How's it compare to Meld? (Score:2)

by Compaqt ( 1758360 ) writes:

A nice GUI diff for Linux. (Has 3-way).
Click here to install [deb]
- Re: (Score:3, Insightful)
  
  by Anonymous Coward writes:
  
  It is surprising that Slashdot even let you post a deb: url, as the filter usually seems to destroy most non-http(s) links.
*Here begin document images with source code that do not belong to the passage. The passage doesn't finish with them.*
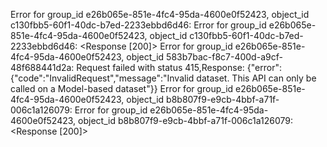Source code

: Error for group_id e26b065e-851e-4fc4-95da-4600e0f52423, object_id c130fbb5-60f1-40dc-b7ed-2233ebbd6d46: Error for group_id e26b065e-851e-4fc4-95da-4600e0f52423, object_id c130fbb5-60f1-40dc-b7ed-2233ebbd6d46: <Response [200]>
Error for group_id e26b065e-851e-4fc4-95da-4600e0f52423, object_id 583b7bac-f8c7-400d-a9cf-48f688441d2a: Request failed with status 415,Response: {"error":{"code":"InvalidRequest","message":"Invalid dataset. This API can only be called on a Model-based dataset"}}
Error for group_id e26b065e-851e-4fc4-95da-4600e0f52423, object_id b8b807f9-e9cb-4bbf-a71f-006c1a126079: Error for group_id e26b065e-851e-4fc4-95da-4600e0f52423, object_id b8b807f9-e9cb-4bbf-a71f-006c1a126079: <Response [200]>
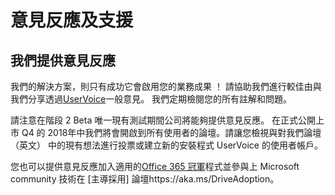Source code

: # <a name="feedback-and-support"></a>意見反應及支援

## <a name="provide-us-feedback"></a>我們提供意見反應

我們的解決方案，則只有成功它會啟用您的業務成果 ！ 請協助我們進行較佳由與我們分享透過[UserVoice](https://microsoftteams.uservoice.com/forums/913429-learning-solutions)一般意見。 我們定期檢閱您的所有註解和問題。

請注意在階段 2 Beta 唯一現有測試期間公司將能夠提供意見反應。 在正式公開上市 Q4 的 2018年中我們將會開啟到所有使用者的論壇。請讓您檢視與對我們論壇 （英文） 中的現有想法進行投票或建立新的安裝程式 UserVoice 的使用者帳戶。  

您也可以提供意見反應加入適用的[Office 365 冠軍](https://aka.ms/O365Champions)程式並參與上 Microsoft community 技術在 [主導採用] 論壇https://aka.ms/DriveAdoption。 

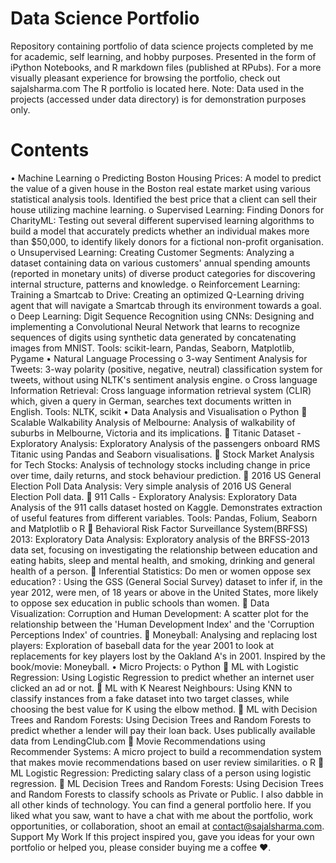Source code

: # Data Science Portfolio
Repository containing portfolio of data science projects completed by me for academic, self learning, and hobby purposes. Presented in the form of iPython Notebooks, and R markdown files (published at RPubs).
For a more visually pleasant experience for browsing the portfolio, check out sajalsharma.com
The R portfolio is located here.
Note: Data used in the projects (accessed under data directory) is for demonstration purposes only.
# Contents
   •	Machine Learning
      o	Predicting Boston Housing Prices: A model to predict the value of a given house in the Boston real estate market using various statistical analysis tools. Identified the best price that a client can sell their house utilizing machine learning.
      o	Supervised Learning: Finding Donors for CharityML: Testing out several different supervised learning algorithms to build a model that accurately predicts whether an individual makes more than $50,000, to identify likely donors for a fictional non-profit organisation.
      o	Unsupervised Learning: Creating Customer Segments: Analyzing a dataset containing data on various customers' annual spending amounts (reported in monetary units) of diverse product categories for discovering internal structure, patterns and knowledge.
      o	Reinforcement Learning: Training a Smartcab to Drive: Creating an optimized Q-Learning driving agent that will navigate a Smartcab through its environment towards a goal.
      o	Deep Learning: Digit Sequence Recognition using CNNs: Designing and implementing a Convolutional Neural Network that learns to recognize sequences of digits using synthetic data generated by concatenating images from MNIST.
Tools: scikit-learn, Pandas, Seaborn, Matplotlib, Pygame
  •	Natural Language Processing
      o	3-way Sentiment Analysis for Tweets: 3-way polarity (positive, negative, neutral) classification system for tweets, without using NLTK's sentiment analysis engine.
      o	Cross language Information Retrieval: Cross language information retrieval system (CLIR) which, given a query in German, searches text documents written in English.
Tools: NLTK, scikit
  •	Data Analysis and Visualisation
      o	Python
        	Scalable Walkability Analysis of Melbourne: Analysis of walkability of suburbs in Melbourne, Victoria and its implications.
        	Titanic Dataset - Exploratory Analysis: Exploratory Analysis of the passengers onboard RMS Titanic using Pandas and Seaborn visualisations.
        	Stock Market Analysis for Tech Stocks: Analysis of technology stocks including change in price over time, daily returns, and stock behaviour prediction.
        	2016 US General Election Poll Data Analysis: Very simple analysis of 2016 US General Election Poll data.
        	911 Calls - Exploratory Analysis: Exploratory Data Analysis of the 911 calls dataset hosted on Kaggle. Demonstrates extraction of useful features from different variables.
Tools: Pandas, Folium, Seaborn and Matplotlib
      o	R
        	Behavioral Risk Factor Surveillance System(BRFSS) 2013: Exploratory Data Analysis: Exploratory analysis of the BRFSS-2013 data set, focusing on investigating the relationship between education and eating habits, sleep and mental health, and smoking, drinking and general health of a person.
        	Inferential Statistics: Do men or women oppose sex education? : Using the GSS (General Social Survey) dataset to infer if, in the year 2012, were men, of 18 years or above in the United States, more likely to oppose sex education in public schools than women.
        	Data Visualization: Corruption and Human Development: A scatter plot for the relationship between the 'Human Development Index' and the 'Corruption Perceptions Index' of countries.
        	Moneyball: Analysing and replacing lost players: Exploration of baseball data for the year 2001 to look at replacements for key players lost by the Oakland A's in 2001. Inspired by the book/movie: Moneyball.
  •	Micro Projects:
     o	Python
        	ML with Logistic Regression: Using Logistic Regression to predict whether an internet user clicked an ad or not.
        	ML with K Nearest Neighbours: Using KNN to classify instances from a fake dataset into two target classes, while choosing the best value for K using the elbow method.
        	ML with Decision Trees and Random Forests: Using Decision Trees and Random Forests to predict whether a lender will pay their loan back. Uses publically available data from LendingClub.com
        	Movie Recommendations using Recommender Systems: A micro project to build a recommendation system that makes movie recommendations based on user review similarities.
     o	R
        	ML Logistic Regression: Predicting salary class of a person using logistic regression.
        	ML Decision Trees and Random Forests: Using Decision Trees and Random Forests to classify schools as Private or Public.
I also dabble in all other kinds of technology. You can find a general portfolio here.
If you liked what you saw, want to have a chat with me about the portfolio, work opportunities, or collaboration, shoot an email at contact@sajalsharma.com.
Support My Work
If this project inspired you, gave you ideas for your own portfolio or helped you, please consider buying me a coffee ❤️.


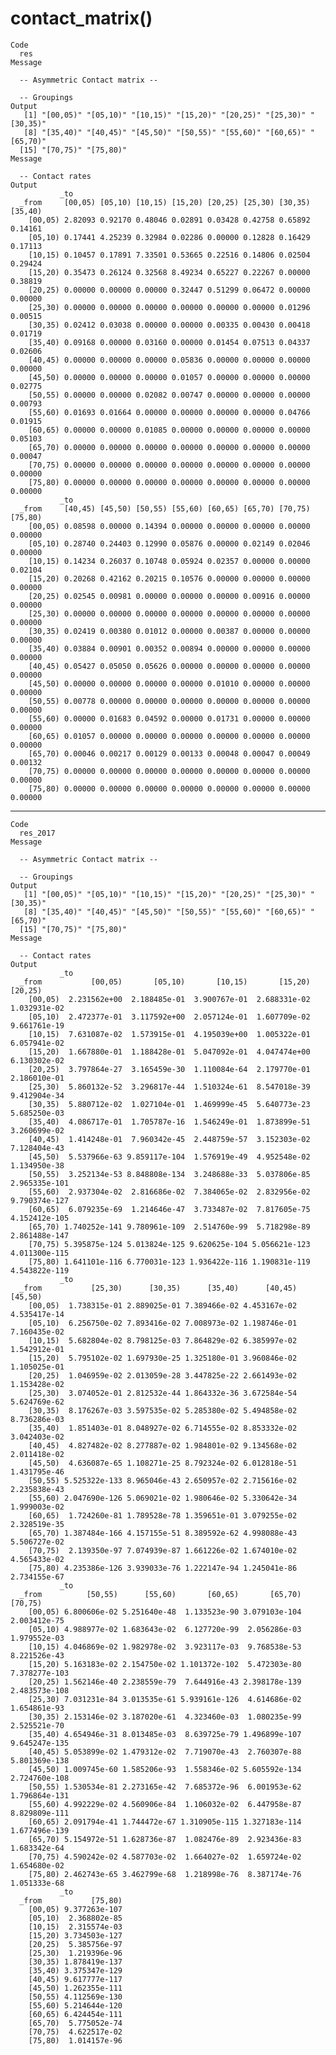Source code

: # contact_matrix()

    Code
      res
    Message
      
      -- Asymmetric Contact matrix --
      
      -- Groupings 
    Output
       [1] "[00,05)" "[05,10)" "[10,15)" "[15,20)" "[20,25)" "[25,30)" "[30,35)"
       [8] "[35,40)" "[40,45)" "[45,50)" "[50,55)" "[55,60)" "[60,65)" "[65,70)"
      [15] "[70,75)" "[75,80)"
    Message
      
      -- Contact rates 
    Output
               _to
      _from     [00,05) [05,10) [10,15) [15,20) [20,25) [25,30) [30,35) [35,40)
        [00,05) 2.82093 0.92170 0.48046 0.02891 0.03428 0.42758 0.65892 0.14161
        [05,10) 0.17441 4.25239 0.32984 0.02286 0.00000 0.12828 0.16429 0.17113
        [10,15) 0.10457 0.17891 7.33501 0.53665 0.22516 0.14806 0.02504 0.29424
        [15,20) 0.35473 0.26124 0.32568 8.49234 0.65227 0.22267 0.00000 0.38819
        [20,25) 0.00000 0.00000 0.00000 0.32447 0.51299 0.06472 0.00000 0.00000
        [25,30) 0.00000 0.00000 0.00000 0.00000 0.00000 0.00000 0.01296 0.00515
        [30,35) 0.02412 0.03038 0.00000 0.00000 0.00335 0.00430 0.00418 0.01719
        [35,40) 0.09168 0.00000 0.03160 0.00000 0.01454 0.07513 0.04337 0.02606
        [40,45) 0.00000 0.00000 0.00000 0.05836 0.00000 0.00000 0.00000 0.00000
        [45,50) 0.00000 0.00000 0.00000 0.01057 0.00000 0.00000 0.00000 0.02775
        [50,55) 0.00000 0.00000 0.02082 0.00747 0.00000 0.00000 0.00000 0.00793
        [55,60) 0.01693 0.01664 0.00000 0.00000 0.00000 0.00000 0.04766 0.01915
        [60,65) 0.00000 0.00000 0.01085 0.00000 0.00000 0.00000 0.00000 0.05103
        [65,70) 0.00000 0.00000 0.00000 0.00000 0.00000 0.00000 0.00000 0.00047
        [70,75) 0.00000 0.00000 0.00000 0.00000 0.00000 0.00000 0.00000 0.00000
        [75,80) 0.00000 0.00000 0.00000 0.00000 0.00000 0.00000 0.00000 0.00000
               _to
      _from     [40,45) [45,50) [50,55) [55,60) [60,65) [65,70) [70,75) [75,80)
        [00,05) 0.08598 0.00000 0.14394 0.00000 0.00000 0.00000 0.00000 0.00000
        [05,10) 0.28740 0.24403 0.12990 0.05876 0.00000 0.02149 0.02046 0.00000
        [10,15) 0.14234 0.26037 0.10748 0.05924 0.02357 0.00000 0.00000 0.02104
        [15,20) 0.20268 0.42162 0.20215 0.10576 0.00000 0.00000 0.00000 0.00000
        [20,25) 0.02545 0.00981 0.00000 0.00000 0.00000 0.00916 0.00000 0.00000
        [25,30) 0.00000 0.00000 0.00000 0.00000 0.00000 0.00000 0.00000 0.00000
        [30,35) 0.02419 0.00380 0.01012 0.00000 0.00387 0.00000 0.00000 0.00000
        [35,40) 0.03884 0.00901 0.00352 0.00894 0.00000 0.00000 0.00000 0.00000
        [40,45) 0.05427 0.05050 0.05626 0.00000 0.00000 0.00000 0.00000 0.00000
        [45,50) 0.00000 0.00000 0.00000 0.00000 0.01010 0.00000 0.00000 0.00000
        [50,55) 0.00778 0.00000 0.00000 0.00000 0.00000 0.00000 0.00000 0.00000
        [55,60) 0.00000 0.01683 0.04592 0.00000 0.01731 0.00000 0.00000 0.00000
        [60,65) 0.01057 0.00000 0.00000 0.00000 0.00000 0.00000 0.00000 0.00000
        [65,70) 0.00046 0.00217 0.00129 0.00133 0.00048 0.00047 0.00049 0.00132
        [70,75) 0.00000 0.00000 0.00000 0.00000 0.00000 0.00000 0.00000 0.00000
        [75,80) 0.00000 0.00000 0.00000 0.00000 0.00000 0.00000 0.00000 0.00000

---

    Code
      res_2017
    Message
      
      -- Asymmetric Contact matrix --
      
      -- Groupings 
    Output
       [1] "[00,05)" "[05,10)" "[10,15)" "[15,20)" "[20,25)" "[25,30)" "[30,35)"
       [8] "[35,40)" "[40,45)" "[45,50)" "[50,55)" "[55,60)" "[60,65)" "[65,70)"
      [15] "[70,75)" "[75,80)"
    Message
      
      -- Contact rates 
    Output
               _to
      _from           [00,05)       [05,10)       [10,15)       [15,20)       [20,25)
        [00,05)  2.231562e+00  2.188485e-01  3.900767e-01  2.688331e-02  1.032931e-02
        [05,10)  2.472377e-01  3.117592e+00  2.057124e-01  1.607709e-02  9.661761e-19
        [10,15)  7.631087e-02  1.573915e-01  4.195039e+00  1.005322e-01  6.057941e-02
        [15,20)  1.667880e-01  1.188428e-01  5.047092e-01  4.047474e+00  6.130302e-02
        [20,25)  3.797864e-27  3.165459e-30  1.110084e-64  2.179770e-01  2.186010e-01
        [25,30)  5.860132e-52  3.296817e-44  1.510324e-61  8.547018e-39  9.412904e-34
        [30,35)  5.880712e-02  1.027104e-01  1.469999e-45  5.640773e-23  5.685250e-03
        [35,40)  4.086717e-01  1.705787e-16  1.546249e-01  1.873899e-51  3.260699e-02
        [40,45)  1.414248e-01  7.960342e-45  2.448759e-57  3.152303e-02  7.128404e-43
        [45,50)  5.537966e-63 9.859117e-104  1.576919e-49  4.952548e-02  1.134950e-38
        [50,55)  3.252134e-53 8.848808e-134  3.248688e-33  5.037806e-85 2.965335e-101
        [55,60)  2.937304e-02  2.816686e-02  7.384065e-02  2.832956e-02 9.790374e-127
        [60,65)  6.079235e-69  1.214646e-47  3.733487e-02  7.817605e-75 4.152412e-105
        [65,70) 1.740252e-141 9.780961e-109  2.514760e-99  5.718298e-89 2.861488e-147
        [70,75) 5.395875e-124 5.013824e-125 9.620625e-104 5.056621e-123 4.011300e-115
        [75,80) 1.641101e-116 6.770031e-123 1.936422e-116 1.190831e-119 4.543822e-119
               _to
      _from           [25,30)      [30,35)      [35,40)      [40,45)      [45,50)
        [00,05)  1.738315e-01 2.889025e-01 7.389466e-02 4.453167e-02 4.535417e-14
        [05,10)  6.256750e-02 7.893416e-02 7.008973e-02 1.198746e-01 7.160435e-02
        [10,15)  5.682804e-02 8.798125e-03 7.864829e-02 6.385997e-02 1.542912e-01
        [15,20)  5.795102e-02 1.697930e-25 1.325180e-01 3.960846e-02 1.105025e-01
        [20,25)  1.046959e-02 2.013059e-28 3.447825e-22 2.661493e-02 1.153428e-02
        [25,30)  3.074052e-01 2.812532e-44 1.864332e-36 3.672584e-54 5.624769e-62
        [30,35)  8.176267e-03 3.597535e-02 5.285380e-02 5.494858e-02 8.736286e-03
        [35,40)  1.851403e-01 8.048927e-02 6.714555e-02 8.853332e-02 3.042403e-02
        [40,45)  4.827482e-02 8.277887e-02 1.984801e-02 9.134568e-02 2.011418e-02
        [45,50)  4.636087e-65 1.108271e-25 8.792324e-02 6.012818e-51 1.431795e-46
        [50,55) 5.525322e-133 8.965046e-43 2.650957e-02 2.715616e-02 2.235838e-43
        [55,60) 2.047690e-126 5.069021e-02 1.980646e-02 5.330642e-34 1.999003e-02
        [60,65)  1.724260e-81 1.789528e-78 1.359651e-01 3.079255e-02 2.328519e-35
        [65,70) 1.387484e-166 4.157155e-51 8.389592e-62 4.998088e-43 5.506727e-02
        [70,75)  2.139350e-97 7.074939e-87 1.661226e-02 1.674010e-02 4.565433e-02
        [75,80) 4.235386e-126 3.939033e-76 1.222147e-94 1.245041e-86 2.734155e-67
               _to
      _from          [50,55)      [55,60)       [60,65)       [65,70)       [70,75)
        [00,05) 6.800606e-02 5.251640e-48  1.133523e-90 3.079103e-104  2.003412e-75
        [05,10) 4.988977e-02 1.683643e-02  6.127720e-99  2.056286e-03  1.979552e-03
        [10,15) 4.046869e-02 1.982978e-02  3.923117e-03  9.768538e-53  8.221526e-43
        [15,20) 5.163183e-02 2.154750e-02 1.101372e-102  5.472303e-80 7.378277e-103
        [20,25) 1.562146e-40 2.238559e-79  7.644916e-43 2.398178e-139 2.483573e-108
        [25,30) 7.031231e-84 3.013535e-61 5.939161e-126  4.614686e-02  1.654861e-93
        [30,35) 2.153146e-02 3.187020e-61  4.323460e-03  1.080235e-99  2.525521e-70
        [35,40) 4.654946e-31 8.013485e-03  8.639725e-79 1.496899e-107 9.645247e-135
        [40,45) 5.053899e-02 1.479312e-02  7.719070e-43  2.760307e-88 5.801369e-138
        [45,50) 1.009745e-60 1.585206e-93  1.558346e-02 5.605592e-134 2.724760e-108
        [50,55) 1.530534e-81 2.273165e-42  7.685372e-96  6.001953e-62 1.796864e-131
        [55,60) 4.992229e-02 4.560906e-84  1.106032e-02  6.447958e-87 8.829809e-111
        [60,65) 2.091794e-41 1.744472e-67 1.310905e-115 1.327183e-114 1.677496e-139
        [65,70) 5.154972e-51 1.628736e-87  1.082476e-89  2.923436e-83  1.683342e-64
        [70,75) 4.590242e-02 4.587703e-02  1.664027e-02  1.659724e-02  1.654680e-02
        [75,80) 2.462743e-65 3.462799e-68  1.218998e-76  8.387174e-76  1.051333e-68
               _to
      _from           [75,80)
        [00,05) 9.377263e-107
        [05,10)  2.368802e-85
        [10,15)  2.315574e-03
        [15,20) 3.734503e-127
        [20,25)  5.385756e-97
        [25,30)  1.219396e-96
        [30,35) 1.878419e-137
        [35,40) 3.375347e-129
        [40,45) 9.617777e-117
        [45,50) 1.262355e-111
        [50,55) 4.112569e-130
        [55,60) 5.214644e-120
        [60,65) 6.424454e-111
        [65,70)  5.775052e-74
        [70,75)  4.622517e-02
        [75,80)  1.014157e-96


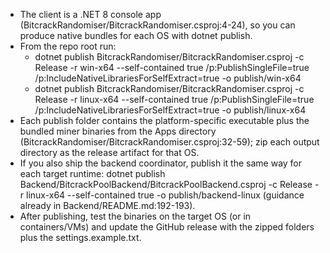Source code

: - The client is a .NET 8 console app (BitcrackRandomiser/BitcrackRandomiser.csproj:4-24), so you can produce native bundles for each OS with dotnet publish.
- From the repo root run:
    - dotnet publish BitcrackRandomiser/BitcrackRandomiser.csproj -c Release -r win-x64 --self-contained true /p:PublishSingleFile=true /p:IncludeNativeLibrariesForSelfExtract=true -o publish/win-x64
    - dotnet publish BitcrackRandomiser/BitcrackRandomiser.csproj -c Release -r linux-x64 --self-contained true /p:PublishSingleFile=true /p:IncludeNativeLibrariesForSelfExtract=true -o publish/linux-x64
- Each publish folder contains the platform-specific executable plus the bundled miner binaries from the Apps directory (BitcrackRandomiser/BitcrackRandomiser.csproj:32-59); zip each output directory as the release artifact for that
OS.
- If you also ship the backend coordinator, publish it the same way for each target runtime: dotnet publish Backend/BitcrackPoolBackend/BitcrackPoolBackend.csproj -c Release -r linux-x64 --self-contained true -o publish/backend-linux
(guidance already in Backend/README.md:192-193).
- After publishing, test the binaries on the target OS (or in containers/VMs) and update the GitHub release with the zipped folders plus the settings.example.txt.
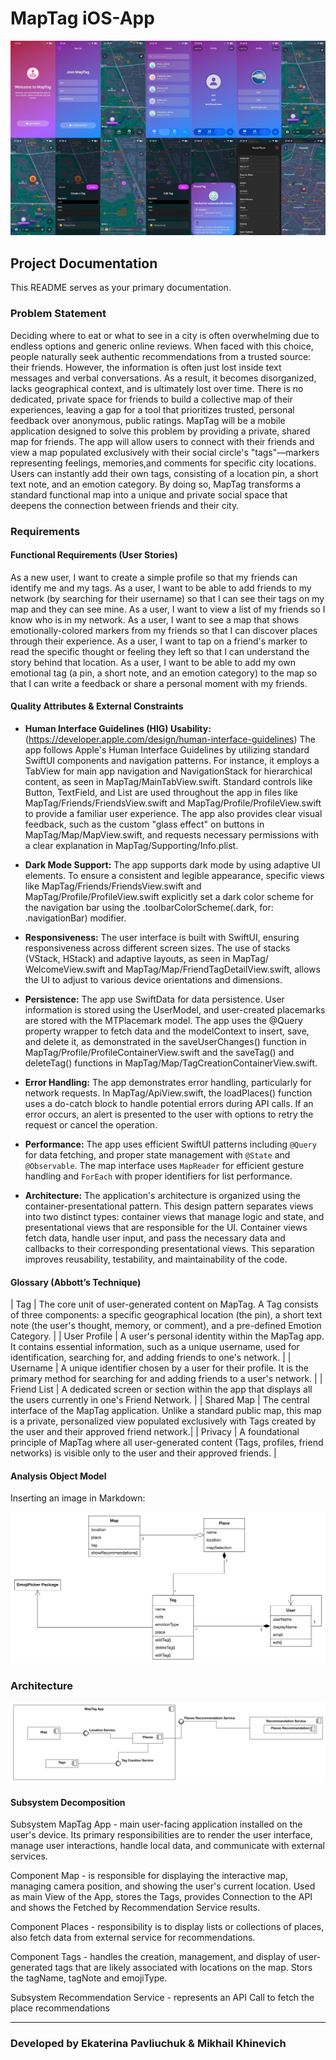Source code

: # MapTag iOS-App
![iOS-App](MapTag.jpg)

## Project Documentation

This README serves as your primary documentation.

### Problem Statement

Deciding where to eat or what to see in a city is often overwhelming due to endless options and generic online reviews. When faced with this choice, people naturally seek authentic recommendations from a trusted source: their friends. However, the information is often just lost inside  text messages and verbal conversations. As a result, it becomes disorganized, lacks geographical context, and is ultimately lost over time. There is no dedicated, private space for friends to build a collective map of their experiences, leaving a gap for a tool that prioritizes trusted, personal feedback over anonymous, public ratings.
MapTag will be a mobile application designed to solve this problem by providing a private, shared map for friends. The app will allow users to connect with their friends and view a map populated exclusively with their social circle's "tags"—markers representing feelings, memories,and comments for specific city locations. Users can instantly add their own tags, consisting of a location pin, a short text note, and an emotion category. By doing so, MapTag transforms a standard functional map into a unique and private social space that deepens the connection between friends and their city.

### Requirements

#### Functional Requirements (User Stories)

As a new user, I want to create a simple profile so that my friends can identify me and my tags.
As a user, I want to be able to add friends to my network (by searching for their username) so that I can see their tags on my map and they can see mine.
As a user, I want to view a list of my friends so I know who is in my network.
As a user, I want to see a map that shows emotionally-colored markers from my friends so that I can discover places through their experience.
As a user, I want to tap on a friend's marker to read the specific thought or feeling they left so that I can understand the story behind that location.
As a user, I want to be able to add my own emotional tag (a pin, a short note, and an emotion category) to the map so that I can write a feedback or share a personal moment with my friends.


#### Quality Attributes & External Constraints

* **Human Interface Guidelines (HIG) Usability:**  (https://developer.apple.com/design/human-interface-guidelines) The app follows Apple's Human Interface Guidelines by utilizing standard SwiftUI components and navigation patterns. For instance, it employs a TabView for main app navigation and NavigationStack for hierarchical content, as seen in MapTag/MainTabView.swift. Standard controls like Button, TextField, and List are used throughout the app in files like MapTag/Friends/FriendsView.swift and MapTag/Profile/ProfileView.swift to provide a familiar user experience. The app also provides clear visual feedback, such as the custom "glass effect" on buttons in MapTag/Map/MapView.swift, and requests necessary permissions with a clear explanation in MapTag/Supporting/Info.plist.

* **Dark Mode Support:**  The app supports dark mode by using adaptive UI elements. To ensure a consistent and legible appearance, specific views like MapTag/Friends/FriendsView.swift and MapTag/Profile/ProfileView.swift explicitly set a dark color scheme for the navigation bar using the .toolbarColorScheme(.dark, for: .navigationBar) modifier.

* **Responsiveness:**  The user interface is built with SwiftUI, ensuring responsiveness across different screen sizes. The use of stacks (VStack, HStack) and adaptive layouts, as seen in MapTag/ WelcomeView.swift and MapTag/Map/FriendTagDetailView.swift, allows the UI to adjust to various device orientations and dimensions.

* **Persistence:**  The app use SwiftData for data persistence. User information is stored using the UserModel, and user-created placemarks are stored with the MTPlacemark model. The app uses the @Query property wrapper to fetch data and the modelContext to insert, save, and delete it, as demonstrated in the saveUserChanges() function in MapTag/Profile/ProfileContainerView.swift and the saveTag() and deleteTag() functions in MapTag/Map/TagCreationContainerView.swift.

* **Error Handling:**  The app demonstrates error handling, particularly for network requests. In MapTag/ApiView.swift, the loadPlaces() function uses a do-catch block to handle potential errors during API calls. If an error occurs, an alert is presented to the user with options to retry the request or cancel the operation.

* **Performance:** The app uses efficient SwiftUI patterns including `@Query` for data fetching, and proper state management with `@State` and `@Observable`. The map interface uses `MapReader` for efficient gesture handling and `ForEach` with proper identifiers for list performance. 

* **Architecture:**  The application's architecture is organized using the container-presentational pattern. This design pattern separates views into two distinct types: container views that manage logic and state, and presentational views that are responsible for the UI. Container views fetch data, handle user input, and pass the necessary data and callbacks to their corresponding presentational views. This separation improves reusability, testability, and maintainability of the code.

#### Glossary (Abbott’s Technique)


| Tag  | The core unit of user-generated content on MapTag. A Tag consists of three components: a specific geographical location (the pin), a short text note (the user's thought, memory, or comment), and a pre-defined Emotion Category. |
| User Profile | A user's personal identity within the MapTag app. It contains essential information, such as a unique username, used for identification, searching for, and adding friends to one's network. |
| Username | A unique identifier chosen by a user for their profile. It is the primary method for searching for and adding friends to a user's network. |
| Friend List | A dedicated screen or section within the app that displays all the users currently in one's Friend Network. |
| Shared Map | The central interface of the MapTag application. Unlike a standard public map, this map is a private, personalized view populated exclusively with Tags created by the user and their approved friend network.|
| Privacy | A foundational principle of MapTag where all user-generated content (Tags, profiles, friend networks) is visible only to the user and their approved friends. |

#### Analysis Object Model

Inserting an image in Markdown:

![Class Diagram](aom.png)

### Architecture

![Architecture Diagram](ssd.png)

#### Subsystem Decomposition

Subsystem MapTag App -  main user-facing application installed on the user's device. Its primary responsibilities are to render the user interface, manage user interactions, handle local data, and communicate with external services.

Component Map - is responsible for displaying the interactive map, managing camera position, and showing the user's current location. Used as main View of the App, stores the Tags, provides Connection to the API and shows the Fetched by Recommendation Service results.

Component Places -  responsibility is to display lists or collections of places, also fetch data from external service for recommendations.

Component Tags - handles the creation, management, and display of user-generated tags that are likely associated with locations on the map. Stors the tagName, tagNote and emojiType.

Subsystem Recommendation Service - represents an API Call to fetch the place recommendations

---
### Developed by Ekaterina Pavliuchuk & Mikhail Khinevich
However, not everyone uses a Debian-based distro, and not everyone tries some random package (even from the repository) before reading a little about it, so posting the home page [sourceforge.net] would have been a bit more useful.
  - Re: (Score:3)
    
    by Compaqt ( 1758360 ) writes:
    
    Yeah, I usually post a disclaimer ("for Debian/Ubuntu/Mint" -- now "Debian/Mint/Ubuntu").
    Second, yes, /. does allow that, and I hope they continue to do so, because deb:// and click to install is neat and handy (even a lot of old Linux hands don't even know about it).
    Finally, (as you mentioned) it's not a link to download software, but rather install software from the repositories, so there's that level of security.
- Re: (Score:2)
  
  by garry_g ( 106621 ) writes:
  
  Or ASCII GUI: vimdiff ... works fine, also with 3 files ...
- Re: (Score:2)
  
  by pak9rabid ( 1011935 ) writes:
  
  I like kompare [caffeinated.me.uk].
awk? (Score:2)

by realyendor ( 32515 ) writes:

Done! It's called "awk". Just set the RS and FS fields as appropriate. :P
- Perl (Score:3)
  
  by wdef ( 1050680 ) writes:
  
  Perl can context grep any ****ing thing any which way from Sunday. Much easier and more powerful than awk.
Follow the money...? (Score:2, Interesting)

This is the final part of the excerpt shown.